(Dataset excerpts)
=== Begin Enclosure ===
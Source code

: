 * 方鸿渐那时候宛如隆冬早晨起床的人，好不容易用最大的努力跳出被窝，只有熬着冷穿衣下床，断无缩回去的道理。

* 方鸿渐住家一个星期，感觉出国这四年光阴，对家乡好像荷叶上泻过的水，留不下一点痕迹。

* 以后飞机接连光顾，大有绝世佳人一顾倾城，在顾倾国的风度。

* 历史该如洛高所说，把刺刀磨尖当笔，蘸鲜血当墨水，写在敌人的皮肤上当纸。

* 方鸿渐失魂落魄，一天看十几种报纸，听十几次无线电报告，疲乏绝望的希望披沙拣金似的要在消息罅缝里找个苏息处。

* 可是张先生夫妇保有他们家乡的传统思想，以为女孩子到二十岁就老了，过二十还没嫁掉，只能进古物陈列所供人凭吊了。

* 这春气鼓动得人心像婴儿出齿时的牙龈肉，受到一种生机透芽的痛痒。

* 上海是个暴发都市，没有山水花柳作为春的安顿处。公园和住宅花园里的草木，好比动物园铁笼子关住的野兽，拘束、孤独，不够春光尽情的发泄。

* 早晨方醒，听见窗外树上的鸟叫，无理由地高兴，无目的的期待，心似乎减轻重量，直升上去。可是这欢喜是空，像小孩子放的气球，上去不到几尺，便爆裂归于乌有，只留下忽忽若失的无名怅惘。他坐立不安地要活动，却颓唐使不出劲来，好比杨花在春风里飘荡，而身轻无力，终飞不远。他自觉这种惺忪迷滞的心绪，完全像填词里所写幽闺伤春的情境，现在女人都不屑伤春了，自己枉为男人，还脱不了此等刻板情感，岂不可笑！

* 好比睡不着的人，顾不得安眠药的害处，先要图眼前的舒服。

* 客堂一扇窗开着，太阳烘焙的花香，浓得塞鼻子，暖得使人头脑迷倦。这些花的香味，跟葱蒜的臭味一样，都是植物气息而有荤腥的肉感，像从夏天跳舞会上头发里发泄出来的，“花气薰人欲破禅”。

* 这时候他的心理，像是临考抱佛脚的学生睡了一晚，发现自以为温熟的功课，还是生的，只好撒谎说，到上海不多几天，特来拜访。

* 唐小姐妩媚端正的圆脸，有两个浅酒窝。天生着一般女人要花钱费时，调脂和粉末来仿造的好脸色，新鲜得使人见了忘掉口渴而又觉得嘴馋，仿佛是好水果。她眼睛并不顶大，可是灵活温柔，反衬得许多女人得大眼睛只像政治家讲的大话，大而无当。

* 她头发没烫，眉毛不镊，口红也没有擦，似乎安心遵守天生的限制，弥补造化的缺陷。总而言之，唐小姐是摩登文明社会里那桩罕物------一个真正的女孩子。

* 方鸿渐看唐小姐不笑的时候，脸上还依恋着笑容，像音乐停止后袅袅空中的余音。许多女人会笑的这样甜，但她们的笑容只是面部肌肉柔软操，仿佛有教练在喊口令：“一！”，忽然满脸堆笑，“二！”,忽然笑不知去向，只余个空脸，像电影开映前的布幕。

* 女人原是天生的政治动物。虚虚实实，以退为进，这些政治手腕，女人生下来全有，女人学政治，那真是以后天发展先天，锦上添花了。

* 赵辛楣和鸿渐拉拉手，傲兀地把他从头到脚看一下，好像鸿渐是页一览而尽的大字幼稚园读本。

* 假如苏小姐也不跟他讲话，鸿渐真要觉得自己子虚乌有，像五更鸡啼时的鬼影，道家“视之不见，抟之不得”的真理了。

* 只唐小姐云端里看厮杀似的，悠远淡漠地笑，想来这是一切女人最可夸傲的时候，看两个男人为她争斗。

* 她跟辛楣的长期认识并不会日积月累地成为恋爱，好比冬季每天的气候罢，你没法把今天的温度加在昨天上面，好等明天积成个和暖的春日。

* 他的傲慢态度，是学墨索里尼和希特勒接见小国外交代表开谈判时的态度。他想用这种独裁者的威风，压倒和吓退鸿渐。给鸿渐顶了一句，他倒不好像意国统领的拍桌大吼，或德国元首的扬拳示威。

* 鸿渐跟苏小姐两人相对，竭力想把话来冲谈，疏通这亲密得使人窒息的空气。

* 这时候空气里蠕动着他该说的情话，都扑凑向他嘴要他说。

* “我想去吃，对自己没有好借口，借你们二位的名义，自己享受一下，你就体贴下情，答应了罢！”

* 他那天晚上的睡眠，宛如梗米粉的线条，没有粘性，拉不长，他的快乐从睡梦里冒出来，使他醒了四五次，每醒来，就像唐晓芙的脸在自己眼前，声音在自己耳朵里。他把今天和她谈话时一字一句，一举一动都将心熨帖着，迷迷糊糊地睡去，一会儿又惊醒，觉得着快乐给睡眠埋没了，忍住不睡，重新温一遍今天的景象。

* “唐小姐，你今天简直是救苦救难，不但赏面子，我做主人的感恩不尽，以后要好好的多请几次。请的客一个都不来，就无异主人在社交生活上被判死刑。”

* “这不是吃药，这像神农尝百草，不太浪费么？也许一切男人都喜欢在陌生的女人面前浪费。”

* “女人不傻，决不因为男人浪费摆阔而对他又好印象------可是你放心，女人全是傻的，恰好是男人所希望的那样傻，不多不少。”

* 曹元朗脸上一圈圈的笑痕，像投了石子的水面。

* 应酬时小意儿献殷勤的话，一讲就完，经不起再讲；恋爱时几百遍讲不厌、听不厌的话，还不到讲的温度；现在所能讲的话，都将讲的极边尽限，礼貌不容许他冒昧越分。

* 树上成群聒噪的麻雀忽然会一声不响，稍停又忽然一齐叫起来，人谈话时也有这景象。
=== End Enclosure ===
| WHAT YOU WILL DO |
Give the records again, exactly as they appear.

| ANSWER SPACE |
Source code

: * 方鸿渐那时候宛如隆冬早晨起床的人，好不容易用最大的努力跳出被窝，只有熬着冷穿衣下床，断无缩回去的道理。

* 方鸿渐住家一个星期，感觉出国这四年光阴，对家乡好像荷叶上泻过的水，留不下一点痕迹。

* 以后飞机接连光顾，大有绝世佳人一顾倾城，在顾倾国的风度。

* 历史该如洛高所说，把刺刀磨尖当笔，蘸鲜血当墨水，写在敌人的皮肤上当纸。

* 方鸿渐失魂落魄，一天看十几种报纸，听十几次无线电报告，疲乏绝望的希望披沙拣金似的要在消息罅缝里找个苏息处。

* 可是张先生夫妇保有他们家乡的传统思想，以为女孩子到二十岁就老了，过二十还没嫁掉，只能进古物陈列所供人凭吊了。

* 这春气鼓动得人心像婴儿出齿时的牙龈肉，受到一种生机透芽的痛痒。

* 上海是个暴发都市，没有山水花柳作为春的安顿处。公园和住宅花园里的草木，好比动物园铁笼子关住的野兽，拘束、孤独，不够春光尽情的发泄。

* 早晨方醒，听见窗外树上的鸟叫，无理由地高兴，无目的的期待，心似乎减轻重量，直升上去。可是这欢喜是空，像小孩子放的气球，上去不到几尺，便爆裂归于乌有，只留下忽忽若失的无名怅惘。他坐立不安地要活动，却颓唐使不出劲来，好比杨花在春风里飘荡，而身轻无力，终飞不远。他自觉这种惺忪迷滞的心绪，完全像填词里所写幽闺伤春的情境，现在女人都不屑伤春了，自己枉为男人，还脱不了此等刻板情感，岂不可笑！

* 好比睡不着的人，顾不得安眠药的害处，先要图眼前的舒服。

* 客堂一扇窗开着，太阳烘焙的花香，浓得塞鼻子，暖得使人头脑迷倦。这些花的香味，跟葱蒜的臭味一样，都是植物气息而有荤腥的肉感，像从夏天跳舞会上头发里发泄出来的，“花气薰人欲破禅”。

* 这时候他的心理，像是临考抱佛脚的学生睡了一晚，发现自以为温熟的功课，还是生的，只好撒谎说，到上海不多几天，特来拜访。

* 唐小姐妩媚端正的圆脸，有两个浅酒窝。天生着一般女人要花钱费时，调脂和粉末来仿造的好脸色，新鲜得使人见了忘掉口渴而又觉得嘴馋，仿佛是好水果。她眼睛并不顶大，可是灵活温柔，反衬得许多女人得大眼睛只像政治家讲的大话，大而无当。

* 她头发没烫，眉毛不镊，口红也没有擦，似乎安心遵守天生的限制，弥补造化的缺陷。总而言之，唐小姐是摩登文明社会里那桩罕物------一个真正的女孩子。

* 方鸿渐看唐小姐不笑的时候，脸上还依恋着笑容，像音乐停止后袅袅空中的余音。许多女人会笑的这样甜，但她们的笑容只是面部肌肉柔软操，仿佛有教练在喊口令：“一！”，忽然满脸堆笑，“二！”,忽然笑不知去向，只余个空脸，像电影开映前的布幕。

* 女人原是天生的政治动物。虚虚实实，以退为进，这些政治手腕，女人生下来全有，女人学政治，那真是以后天发展先天，锦上添花了。

* 赵辛楣和鸿渐拉拉手，傲兀地把他从头到脚看一下，好像鸿渐是页一览而尽的大字幼稚园读本。

* 假如苏小姐也不跟他讲话，鸿渐真要觉得自己子虚乌有，像五更鸡啼时的鬼影，道家“视之不见，抟之不得”的真理了。

* 只唐小姐云端里看厮杀似的，悠远淡漠地笑，想来这是一切女人最可夸傲的时候，看两个男人为她争斗。

* 她跟辛楣的长期认识并不会日积月累地成为恋爱，好比冬季每天的气候罢，你没法把今天的温度加在昨天上面，好等明天积成个和暖的春日。

* 他的傲慢态度，是学墨索里尼和希特勒接见小国外交代表开谈判时的态度。他想用这种独裁者的威风，压倒和吓退鸿渐。给鸿渐顶了一句，他倒不好像意国统领的拍桌大吼，或德国元首的扬拳示威。

* 鸿渐跟苏小姐两人相对，竭力想把话来冲谈，疏通这亲密得使人窒息的空气。

* 这时候空气里蠕动着他该说的情话，都扑凑向他嘴要他说。

* “我想去吃，对自己没有好借口，借你们二位的名义，自己享受一下，你就体贴下情，答应了罢！”

* 他那天晚上的睡眠，宛如梗米粉的线条，没有粘性，拉不长，他的快乐从睡梦里冒出来，使他醒了四五次，每醒来，就像唐晓芙的脸在自己眼前，声音在自己耳朵里。他把今天和她谈话时一字一句，一举一动都将心熨帖着，迷迷糊糊地睡去，一会儿又惊醒，觉得着快乐给睡眠埋没了，忍住不睡，重新温一遍今天的景象。

* “唐小姐，你今天简直是救苦救难，不但赏面子，我做主人的感恩不尽，以后要好好的多请几次。请的客一个都不来，就无异主人在社交生活上被判死刑。”

* “这不是吃药，这像神农尝百草，不太浪费么？也许一切男人都喜欢在陌生的女人面前浪费。”

* “女人不傻，决不因为男人浪费摆阔而对他又好印象------可是你放心，女人全是傻的，恰好是男人所希望的那样傻，不多不少。”

* 曹元朗脸上一圈圈的笑痕，像投了石子的水面。

* 应酬时小意儿献殷勤的话，一讲就完，经不起再讲；恋爱时几百遍讲不厌、听不厌的话，还不到讲的温度；现在所能讲的话，都将讲的极边尽限，礼貌不容许他冒昧越分。

* 树上成群聒噪的麻雀忽然会一声不响，稍停又忽然一齐叫起来，人谈话时也有这景象。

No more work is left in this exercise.